An L1 Ethereum transaction may execute different when compared to the same transaction executed in L2.

Option B: Increasing the \(\texttt{gasPrice}\) to what is herein referred to as the Effective Gas Price Approach.

If we aim to avoid modifying the gas model, the alternative is to increase the gas price to cover the costs.

Unlike the Option A approach, this doesn’t alter the Ethereum specifications.

However, determining a fair gas price becomes a complex task. Moreover, we have to take into account the need for L2 user to add incentive for their transactions to be prioritized, which further increases gas price.

This is the approach taken by the zkEVM team.

Effective gas price approach

We will now develop how the Effective Gas Price Approach works.

First, the user signs a relatively high gas price at the time of sending the L2 transaction. Later on, by pre-executing the sent transaction, the sequencer establishes a fair gas price according to the amount of resources to be used.

To do so, the sequencer provides an \(\texttt{EffectivePercentage}\), which represents the portion of the total charged to the user.

In other words, this percentage will be used to compute the factor of the signed transaction’s gas price which should be refunded to the user.

In order to calculate the \(\texttt{EffectivePercentage}\), one option is to consider the pricing resources based on the number of consumed counters within our proving system.

However, understanding this metric can be challenging for users because stating the efficiency through counters is not intuitive at the time of prioritizing their transactions.

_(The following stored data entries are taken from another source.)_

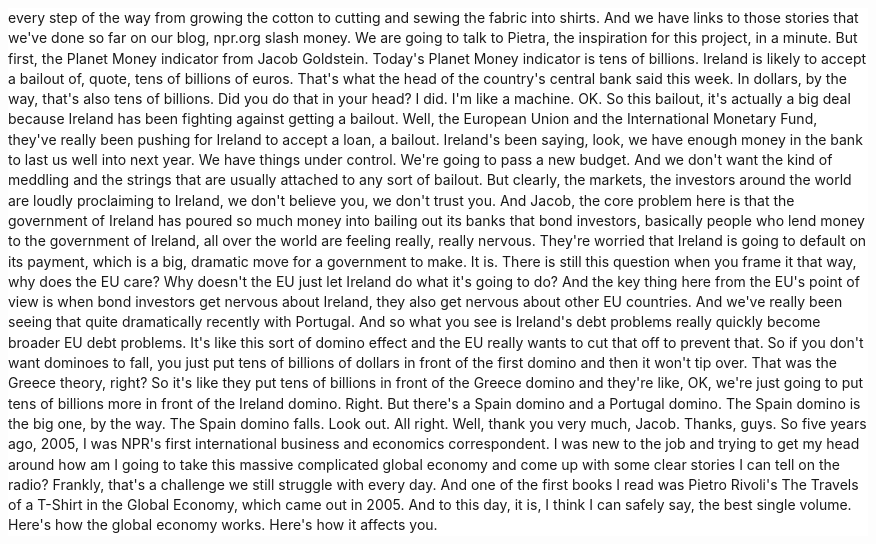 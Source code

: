 every step of the way from growing the cotton to cutting and sewing the fabric into shirts.
And we have links to those stories that we've done so far on our blog, npr.org slash
money.
We are going to talk to Pietra, the inspiration for this project, in a minute.
But first, the Planet Money indicator from Jacob Goldstein.
Today's Planet Money indicator is tens of billions.
Ireland is likely to accept a bailout of, quote, tens of billions of euros.
That's what the head of the country's central bank said this week.
In dollars, by the way, that's also tens of billions.
Did you do that in your head?
I did.
I'm like a machine.
OK.
So this bailout, it's actually a big deal because Ireland has been fighting against
getting a bailout.
Well, the European Union and the International Monetary Fund, they've really been pushing
for Ireland to accept a loan, a bailout.
Ireland's been saying, look, we have enough money in the bank to last us well
into next year.
We have things under control.
We're going to pass a new budget.
And we don't want the kind of meddling and the strings that are usually attached to any
sort of bailout.
But clearly, the markets, the investors around the world are loudly proclaiming to Ireland,
we don't believe you, we don't trust you.
And Jacob, the core problem here is that the government of Ireland has poured so
much money into bailing out its banks that bond investors, basically people who
lend money to the government of Ireland, all over the world are feeling really, really
nervous.
They're worried that Ireland is going to default on its payment, which is a big, dramatic
move for a government to make.
It is.
There is still this question when you frame it that way, why does the EU care?
Why doesn't the EU just let Ireland do what it's going to do?
And the key thing here from the EU's point of view is when bond investors get nervous
about Ireland, they also get nervous about other EU countries.
And we've really been seeing that quite dramatically recently with Portugal.
And so what you see is Ireland's debt problems really quickly become broader EU debt problems.
It's like this sort of domino effect and the EU really wants to cut that off to prevent
that.
So if you don't want dominoes to fall, you just put tens of billions of dollars in
front of the first domino and then it won't tip over.
That was the Greece theory, right?
So it's like they put tens of billions in front of the Greece domino and they're
like, OK, we're just going to put tens of billions more in front of the Ireland
domino.
Right.
But there's a Spain domino and a Portugal domino.
The Spain domino is the big one, by the way.
The Spain domino falls.
Look out.
All right.
Well, thank you very much, Jacob.
Thanks, guys.
So five years ago, 2005, I was NPR's first international business and economics correspondent.
I was new to the job and trying to get my head around how am I going to take this
massive complicated global economy and come up with some clear stories I can tell
on the radio?
Frankly, that's a challenge we still struggle with every day.
And one of the first books I read was Pietro Rivoli's The Travels of a T-Shirt
in the Global Economy, which came out in 2005.
And to this day, it is, I think I can safely say, the best single volume.
Here's how the global economy works.
Here's how it affects you.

For the sake of a positive user experience, a better alternative is to consider a formula where gas is used, as it is more user-friendly.

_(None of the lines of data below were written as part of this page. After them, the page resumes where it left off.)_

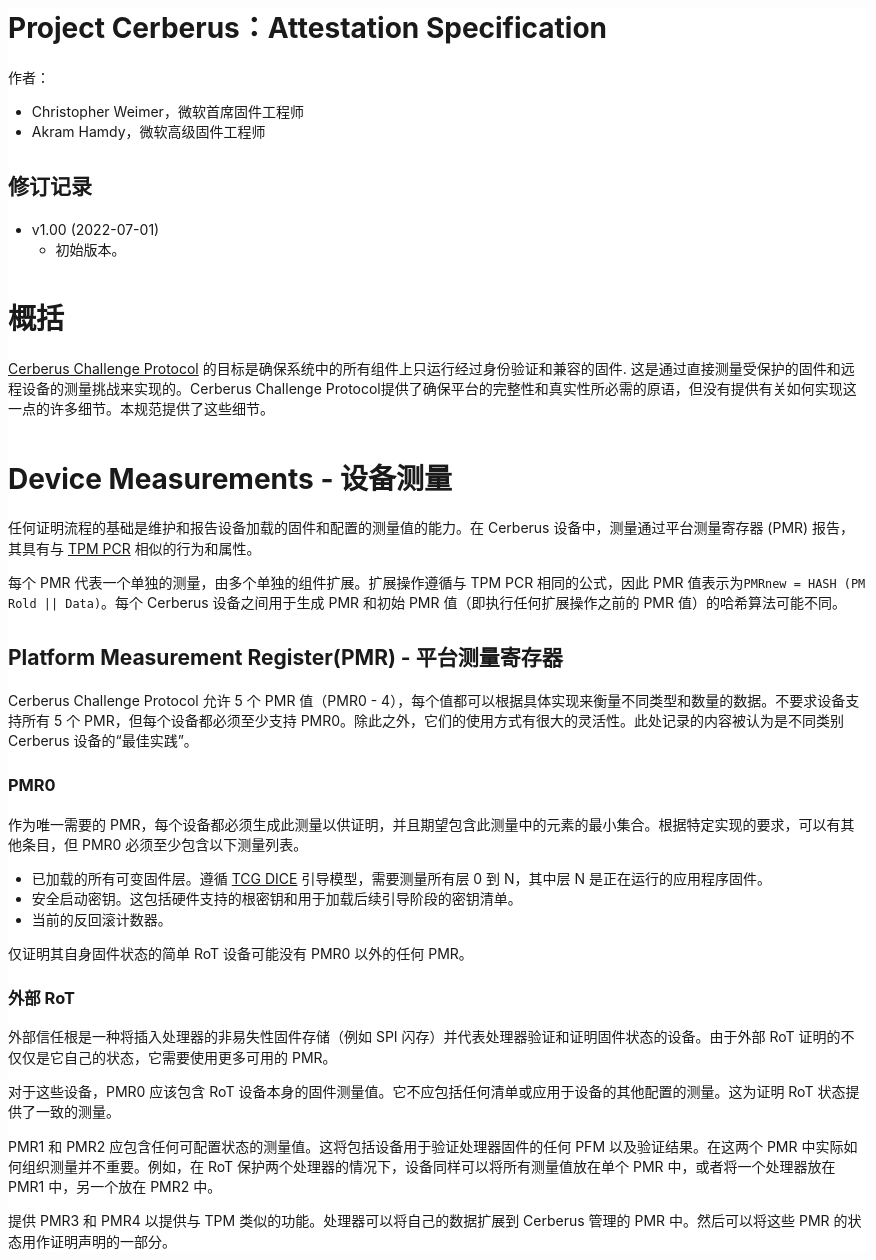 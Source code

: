 

Project Cerberus：Attestation Specification
=====

作者：
- Christopher Weimer，微软首席固件工程师
- Akram Hamdy，微软高级固件工程师

## 修订记录

- v1.00 (2022-07-01)
  - 初始版本。

# 概括

[Cerberus Challenge Protocol](https://github.com/opencomputeproject/Security/blob/master/RoT/Protocol/Challenge_Protocol.md) 的目标是确保系统中的所有组件上只运行经过身份验证和兼容的固件. 这是通过直接测量受保护的固件和远程设备的测量挑战来实现的。Cerberus Challenge Protocol提供了确保平台的完整性和真实性所必需的原语，但没有提供有关如何实现这一点的许多细节。本规范提供了这些细节。

# Device Measurements - 设备测量

任何证明流程的基础是维护和报告设备加载的固件和配置的测量值的能力。在 Cerberus 设备中，测量通过平台测量寄存器 (PMR) 报告，其具有与 [TPM PCR](https://trustedcomputinggroup.org/work-groups/trusted-platform-module/) 相似的行为和属性。

每个 PMR 代表一个单独的测量，由多个单独的组件扩展。扩展操作遵循与 TPM PCR 相同的公式，因此 PMR 值表示为`PMRnew = HASH (PMRold || Data)`。每个 Cerberus 设备之间用于生成 PMR 和初始 PMR 值（即执行任何扩展操作之前的 PMR 值）的哈希算法可能不同。

## Platform Measurement Register(PMR) - 平台测量寄存器

Cerberus Challenge Protocol 允许 5 个 PMR 值（PMR0 - 4），每个值都可以根据具体实现来衡量不同类型和数量的数据。不要求设备支持所有 5 个 PMR，但每个设备都必须至少支持 PMR0。除此之外，它们的使用方式有很大的灵活性。此处记录的内容被认为是不同类别 Cerberus 设备的“最佳实践”。

### PMR0

作为唯一需要的 PMR，每个设备都必须生成此测量以供证明，并且期望包含此测量中的元素的最小集合。根据特定实现的要求，可以有其他条目，但 PMR0 必须至少包含以下测量列表。

- 已加载的所有可变固件层。遵循 [TCG DICE](https://trustedcomputinggroup.org/work-groups/dice-architectures/) 引导模型，需要测量所有层 0 到 N，其中层 N 是正在运行的应用程序固件。
- 安全启动密钥。这包括硬件支持的根密钥和用于加载后续引导阶段的密钥清单。
- 当前的反回滚计数器。

仅证明其自身固件状态的简单 RoT 设备可能没有 PMR0 以外的任何 PMR。

### 外部 RoT

外部信任根是一种将插入处理器的非易失性固件存储（例如 SPI 闪存）并代表处理器验证和证明固件状态的设备。由于外部 RoT 证明的不仅仅是它自己的状态，它需要使用更多可用的 PMR。

对于这些设备，PMR0 应该包含 RoT 设备本身的固件测量值。它不应包括任何清单或应用于设备的其他配置的测量。这为证明 RoT 状态提供了一致的测量。

PMR1 和 PMR2 应包含任何可配置状态的测量值。这将包括设备用于验证处理器固件的任何 PFM 以及验证结果。在这两个 PMR 中实际如何组织测量并不重要。例如，在 RoT 保护两个处理器的情况下，设备同样可以将所有测量值放在单个 PMR 中，或者将一个处理器放在 PMR1 中，另一个放在 PMR2 中。

提供 PMR3 和 PMR4 以提供与 TPM 类似的功能。处理器可以将自己的数据扩展到 Cerberus 管理的 PMR 中。然后可以将这些 PMR 的状态用作证明声明的一部分。
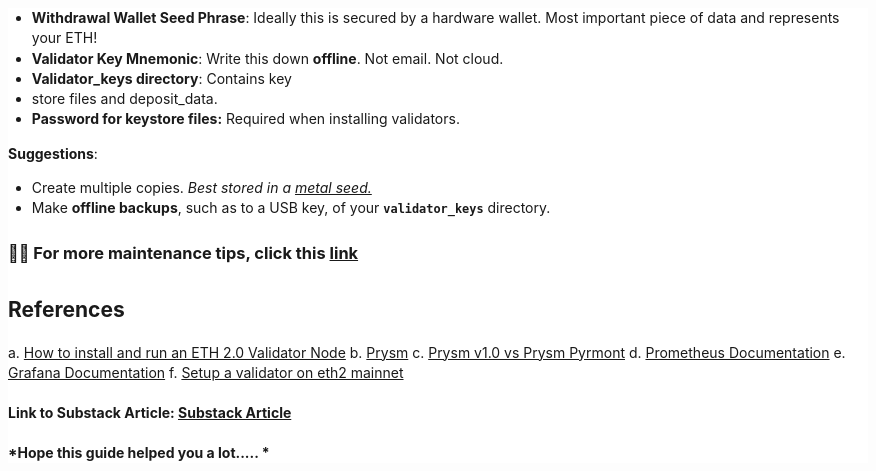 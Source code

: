 - **Withdrawal Wallet Seed Phrase**: Ideally this is secured by a hardware wallet. Most important piece of data and represents your ETH!
- **Validator Key Mnemonic**: Write this down **offline**. Not email. Not cloud.
- **Validator_keys directory**: Contains key
- store files and deposit_data.
- **Password for keystore files:** Required when installing validators.

**Suggestions**:
- Create multiple copies. _Best stored in a_ [_metal seed._](https://jlopp.github.io/metal-bitcoin-storage-reviews/)
- Make **offline backups**, such as to a USB key, of your **`validator_keys`** directory.

### 🚀🚀 For more maintenance tips, click this [link](https://www.coincashew.com/coins/overview-eth/guide-or-how-to-setup-a-validator-on-eth2-mainnet/part-ii-maintenance/updating-consensus-client)

## References
a. [How to install and run an ETH 2.0 Validator Node](https://medium.com/simplystaking/setting-up-an-eth-2-0-validator-node-simply-staking-40b5f96a9e8d)
b. [Prysm](https://prysmaticlabs.com/)
c. [Prysm v1.0 vs Prysm Pyrmont](https://discourse.dappnode.io/t/prysm-v1-0-vs-prysm-pyrmont-question/494/20?page=2)
d. [Prometheus Documentation](https://prometheus.io/docs/introduction/overview/)
e. [Grafana Documentation](https://grafana.com/docs/grafana/latest/getting-started/getting-started-prometheus/)
f. [Setup a validator on eth2 mainnet](https://www.coincashew.com/coins/overview-eth/guide-or-how-to-setup-a-validator-on-eth2-mainnet#2-signup-to-be-a-validator-at-the-launchpad)

#### Link to Substack Article: [Substack Article](https://open.substack.com/pub/ekeneraphael/p/step-by-step-guide-on-setting-up?r=1rgtae&utm_campaign=post&utm_medium=web)
#### *Hope this guide helped you a lot..... *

So, the primary objective is to compute \(\texttt{EffectivePercentage}\) exclusively using gas, while allowing users to prioritize their transactions through the use of gas price, without the need for intricate counter-based considerations.

The effective percentage is computed as follows:

\[ \texttt{EffectivePercentage} = \frac{ \texttt{GasPriceFinal}}{ \texttt{SignedGasPrice}} \]

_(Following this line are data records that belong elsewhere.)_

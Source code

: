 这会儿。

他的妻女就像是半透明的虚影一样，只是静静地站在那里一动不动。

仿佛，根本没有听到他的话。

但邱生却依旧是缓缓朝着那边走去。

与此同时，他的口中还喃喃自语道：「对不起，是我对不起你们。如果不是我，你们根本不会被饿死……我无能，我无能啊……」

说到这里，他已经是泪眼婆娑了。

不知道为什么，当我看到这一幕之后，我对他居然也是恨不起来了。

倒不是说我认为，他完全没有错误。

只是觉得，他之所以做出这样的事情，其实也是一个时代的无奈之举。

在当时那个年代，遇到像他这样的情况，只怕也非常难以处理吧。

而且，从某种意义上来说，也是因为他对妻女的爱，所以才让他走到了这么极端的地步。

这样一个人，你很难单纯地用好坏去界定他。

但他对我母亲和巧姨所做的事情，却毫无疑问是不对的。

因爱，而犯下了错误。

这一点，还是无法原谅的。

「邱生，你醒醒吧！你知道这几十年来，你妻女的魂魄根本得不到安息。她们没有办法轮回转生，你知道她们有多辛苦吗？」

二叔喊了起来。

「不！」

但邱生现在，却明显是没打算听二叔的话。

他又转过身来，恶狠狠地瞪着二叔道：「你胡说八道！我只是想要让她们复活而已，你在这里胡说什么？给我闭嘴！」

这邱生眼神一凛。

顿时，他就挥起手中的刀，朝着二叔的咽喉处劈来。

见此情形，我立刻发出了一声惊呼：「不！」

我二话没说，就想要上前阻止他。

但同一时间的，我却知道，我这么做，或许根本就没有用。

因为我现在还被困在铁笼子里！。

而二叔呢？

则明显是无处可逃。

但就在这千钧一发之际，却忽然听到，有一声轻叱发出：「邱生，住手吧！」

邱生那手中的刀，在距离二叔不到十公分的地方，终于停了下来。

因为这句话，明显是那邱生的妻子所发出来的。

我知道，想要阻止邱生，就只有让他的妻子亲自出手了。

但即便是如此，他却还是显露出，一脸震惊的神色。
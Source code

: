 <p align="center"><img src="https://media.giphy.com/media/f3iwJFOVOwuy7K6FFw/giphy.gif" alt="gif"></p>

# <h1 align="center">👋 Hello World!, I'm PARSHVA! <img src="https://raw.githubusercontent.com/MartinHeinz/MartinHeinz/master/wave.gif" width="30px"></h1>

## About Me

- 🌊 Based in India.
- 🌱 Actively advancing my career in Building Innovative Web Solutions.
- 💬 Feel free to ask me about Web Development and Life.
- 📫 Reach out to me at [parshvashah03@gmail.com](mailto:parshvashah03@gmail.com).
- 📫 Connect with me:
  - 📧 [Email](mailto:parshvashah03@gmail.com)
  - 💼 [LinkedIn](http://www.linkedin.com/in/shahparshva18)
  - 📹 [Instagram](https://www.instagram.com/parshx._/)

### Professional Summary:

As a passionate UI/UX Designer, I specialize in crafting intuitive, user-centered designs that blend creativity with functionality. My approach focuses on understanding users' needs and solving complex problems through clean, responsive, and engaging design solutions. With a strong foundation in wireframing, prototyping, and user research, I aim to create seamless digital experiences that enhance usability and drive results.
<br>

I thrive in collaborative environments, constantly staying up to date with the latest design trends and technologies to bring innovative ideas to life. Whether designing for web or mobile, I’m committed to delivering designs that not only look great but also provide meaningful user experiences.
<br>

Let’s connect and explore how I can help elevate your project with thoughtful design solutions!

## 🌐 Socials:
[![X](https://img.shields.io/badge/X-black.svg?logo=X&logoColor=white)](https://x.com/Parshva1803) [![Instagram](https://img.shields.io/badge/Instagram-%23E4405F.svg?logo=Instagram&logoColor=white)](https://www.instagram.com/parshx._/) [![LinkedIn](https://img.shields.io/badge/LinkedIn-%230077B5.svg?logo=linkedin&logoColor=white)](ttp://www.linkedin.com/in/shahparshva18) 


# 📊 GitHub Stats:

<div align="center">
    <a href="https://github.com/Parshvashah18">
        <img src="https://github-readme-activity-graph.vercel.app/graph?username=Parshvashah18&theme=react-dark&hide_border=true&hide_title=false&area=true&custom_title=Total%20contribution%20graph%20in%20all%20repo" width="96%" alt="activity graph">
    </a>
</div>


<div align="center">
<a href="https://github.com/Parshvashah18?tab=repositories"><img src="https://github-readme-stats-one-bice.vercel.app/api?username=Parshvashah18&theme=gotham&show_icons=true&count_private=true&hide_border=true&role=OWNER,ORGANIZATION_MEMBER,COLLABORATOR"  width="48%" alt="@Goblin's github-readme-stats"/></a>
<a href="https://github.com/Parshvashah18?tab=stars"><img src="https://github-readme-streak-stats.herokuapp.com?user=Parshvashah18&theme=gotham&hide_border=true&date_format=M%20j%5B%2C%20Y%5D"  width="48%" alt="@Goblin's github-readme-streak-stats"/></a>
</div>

where \(\texttt{GasPriceFinal}\) is the gas price charged at the end of the entire processing by the sequencer.

Observe that, by modifying \(\texttt{GasPriceFinal}\), the amount of Wei that the user is charged for processing their sent transactions can be adjusted.

This \(\texttt{EffectivePercentage}\) is provided by the sequencer as a single byte:

\[ \texttt{EffectivePercentageByte} \in \{ 0, 1, . . . , 255 \} \]

which is computed from the \(\texttt{EffectivePercentage}\):

\[ \texttt{EffectivePercentageByte} = (\texttt{EffectivePercentage} · 256) − 1 \]

Since having \(\texttt{EffectivePercentage}\) implies having \(\texttt{EffectivePercentageByte}\) and vice versa, the two terms can be used interchangeably. So, the \(\texttt{EffectivePercentageByte}\) is often referred to as just \(\texttt{EffectivePercentage}\).

Example

Setting an \(\texttt{EffectivePercentageByte}\) of \(255\ (= \texttt{0xFF})\) means the \(\texttt{EffectivePercentage} = 1\).

In which case the user would pay the totality of the gas price they signed with, when sending the transaction. That is:

\[ \texttt{GasPriceFinal} = \texttt{SignedGasPrice} \]

In contrast, setting \(\texttt{EffectivePercentageByte}\) to \(127\) means:

\[ \texttt{EffectivePercentage} = 0.5 \]

so, only a half of the gas price the user signed with gets charged as the transaction cost:

\[ \texttt{GasPriceFinal} = \frac{\texttt{SignedGasPrice}}{2} \]

The user therefore gets a refund which is half of the price he initially signed with.

Observe that users must trust the sequencer in this schema.